I’ve since made an asserted effort to dedicate time to my social life: going
on trips with friends; going on dates; and, most importantly, getting work
completely off my mind occasionally."

Serious question (and my thoughts) here I'm not trying to be cute. Regarding
your "social life".

Do you think you will grow out of this? Because what do you think is going to
happen if/when you are married and have children and aren't living in SF or
some exciting place and have much on your plate?

The best way to insure that you can live the life you want and have some fun
is to put all the effort in that you can now and try to put off having fun
until a bit later on. Now is when you have energy and should be able to work
non-stop with very little else. (I didn't surface for air for 7 years working
6 to 7 days a week ..)

I point this out also because the world is littered with people who didn't get
into a good school because they spent a bit to much time worrying about
missing something or having fun and are paying for that later. I'm sure you've
met people like this in your high school.

It's a little unclear how long you worked before you realized what you wrote.
It was certainly less than two years since you wrote this: "I’ve grown a lot
as a person in the past two years." That's not a long time to be denied the
pleasures of other people and fun (look at people on tours of duty in the war
or speaking of my own experience).

The fact that you never had a problem until later means you really haven't
dealt with the situation you are in now in the past which I think is what you
are saying. Things were easy for you until you got around a group of people
who were also good. I know first hand about the MIT syndrome since I saw
others that suffered from it at the school that I went to which was quite
good.

I didn't suffer from that for one simple reason.

Things were never easy for me it always took hard work and it also took plenty
of effort for me to get into the school I went to. So when I got there I
didn't fall apart if I got a "B+". I just kept chugging away while the ones
who were "so much smarter" who got in with their top grades and SAT's wilted
under the pressure of having to do so much work. This was a long time ago
compared to when you are in school. So to answer your question, no, things
haven't changed that much.

You've got plenty of time to have fun. Now is the time to work as hard as you
possibly can with minimal breaks in order to achieve your goals. You might not
surface for air for a few years but it will probably be well worth it.

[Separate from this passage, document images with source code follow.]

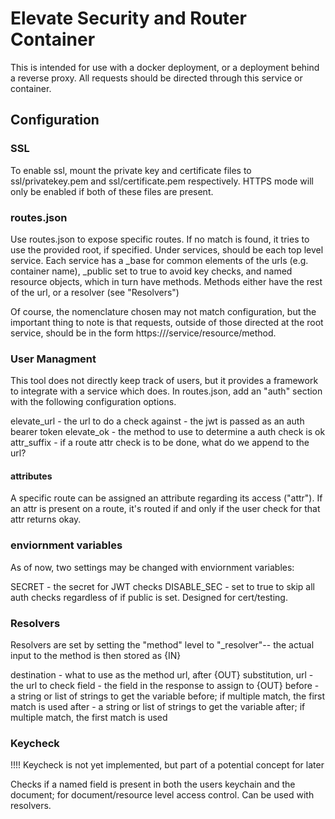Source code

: # Elevate Security and Router Container

This is intended for use with a docker deployment, or a deployment behind a reverse proxy. All requests should be directed through this service or container.

## Configuration

### SSL

To enable ssl, mount the private key and certificate files to ssl/privatekey.pem and ssl/certificate.pem respectively. HTTPS mode will only be enabled if both of these files are present. 

### routes.json

Use routes.json to expose specific routes. If no match is found, it tries to use the provided root, if specified.
Under services, should be each top level service. Each service has a \_base for common elements of the urls (e.g. container name), \_public set to true to avoid key checks, and named resource objects, which in turn have methods. Methods either have the rest of the url, or a resolver (see "Resolvers")

Of course, the nomenclature chosen may not match configuration, but the important thing to note is that requests, outside of those directed at the root service, should be in the form https://<url base>/service/resource/method.

### User Managment

This tool does not directly keep track of users, but it provides a framework to integrate with a service which does.
In routes.json, add an "auth" section with the following configuration options.


elevate_url - the url to do a check against - the jwt is passed as an auth bearer token
elevate_ok - the method to use to determine a auth check is ok
attr_suffix - if a route attr check is to be done, what do we append to the url?

#### attributes
A specific route can be assigned an attribute regarding its access ("attr"). If an attr is present on a route, it's routed if and only if the user check for that attr returns okay.

### enviornment variables

As of now, two settings may be changed with enviornment variables:

SECRET - the secret for JWT checks
DISABLE_SEC - set to true to skip all auth checks regardless of if public is set. Designed for cert/testing.

### Resolvers
Resolvers are set by setting the "method" level to "\_resolver"-- the actual input to the method is then stored as {IN}

destination - what to use as the method url, after {OUT} substitution,
url - the url to check
field - the field in the response to assign to {OUT}
before - a string or list of strings to get the variable before; if multiple match, the first match is used
after - a string or list of strings to get the variable after; if multiple match, the first match is used

### Keycheck
!!!! Keycheck is not yet implemented, but part of a potential concept for later

Checks if a named field is present in both the users keychain and the document; for document/resource level access control. Can be used with resolvers.
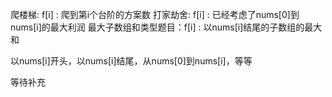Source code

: 爬楼梯: f[i] : 爬到第i个台阶的方案数
打家劫舍: f[i] : 已经考虑了nums[0]到nums[i]的最大利润
最大子数组和类型题目：f[i] : 以nums[i]结尾的子数组的最大和

以nums[i]开头，以nums[i]结尾，从nums[0]到nums[i]，等等

等待补充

One last thing. There will be times in life when you might have some crisis
either in personal life or business that will require you to work all the
time. I had a case where several of my top people left, I was in the middle of
a legal case, and a breakup, and I still had to show up to work doing the job
of three people and deal with personal issues and family fights. Having to go
through that and knowing I could (similar I'm sure to having climbed a certain
mountain like you are doing) was a great experience that made me realize that
I didn't have to be scared of the unknown and that I could handle it.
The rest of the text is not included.